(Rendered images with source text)
★ ★ ★ ★ ★ ★ ★

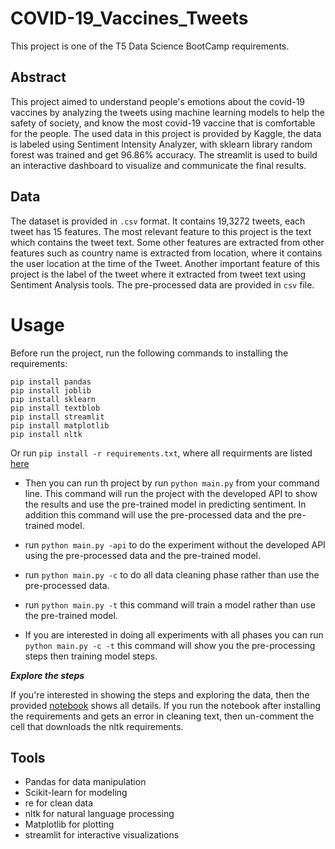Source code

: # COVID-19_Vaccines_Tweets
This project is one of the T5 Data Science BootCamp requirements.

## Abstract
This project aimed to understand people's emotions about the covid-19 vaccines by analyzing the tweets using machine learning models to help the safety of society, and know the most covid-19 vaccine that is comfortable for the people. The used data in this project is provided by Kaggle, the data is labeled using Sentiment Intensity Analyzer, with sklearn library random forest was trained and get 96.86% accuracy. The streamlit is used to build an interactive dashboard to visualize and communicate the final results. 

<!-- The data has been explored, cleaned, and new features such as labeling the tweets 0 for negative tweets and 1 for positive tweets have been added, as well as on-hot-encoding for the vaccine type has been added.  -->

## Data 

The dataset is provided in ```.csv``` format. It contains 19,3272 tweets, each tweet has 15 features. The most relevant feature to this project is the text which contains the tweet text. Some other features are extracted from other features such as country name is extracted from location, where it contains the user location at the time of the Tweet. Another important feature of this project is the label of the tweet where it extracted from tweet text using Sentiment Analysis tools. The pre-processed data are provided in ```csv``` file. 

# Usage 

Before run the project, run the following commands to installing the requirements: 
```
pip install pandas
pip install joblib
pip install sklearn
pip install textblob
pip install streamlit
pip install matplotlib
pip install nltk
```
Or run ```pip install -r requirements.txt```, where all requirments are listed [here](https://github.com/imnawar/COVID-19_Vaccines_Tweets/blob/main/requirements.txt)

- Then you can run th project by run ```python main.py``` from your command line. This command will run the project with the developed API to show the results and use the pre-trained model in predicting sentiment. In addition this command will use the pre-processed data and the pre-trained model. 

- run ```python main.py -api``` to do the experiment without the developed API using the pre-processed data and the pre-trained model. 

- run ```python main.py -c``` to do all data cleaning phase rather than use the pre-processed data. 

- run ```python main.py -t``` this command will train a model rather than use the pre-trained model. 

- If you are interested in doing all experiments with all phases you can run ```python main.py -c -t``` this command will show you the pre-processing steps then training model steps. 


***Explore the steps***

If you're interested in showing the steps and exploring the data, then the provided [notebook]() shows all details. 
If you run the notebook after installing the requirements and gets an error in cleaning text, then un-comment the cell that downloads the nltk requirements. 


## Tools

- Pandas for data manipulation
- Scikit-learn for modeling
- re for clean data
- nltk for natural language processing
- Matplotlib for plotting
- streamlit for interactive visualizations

★ ★ ★ ★ ★ ★ ★

EXERCISE GOAL
All lines of the records above that contain the word "installing" are to be copied out.

SOLUTION FOR THIS EXERCISE
Before run the project, run the following commands to installing the requirements: 
If you run the notebook after installing the requirements and gets an error in cleaning text, then un-comment the cell that downloads the nltk requirements. 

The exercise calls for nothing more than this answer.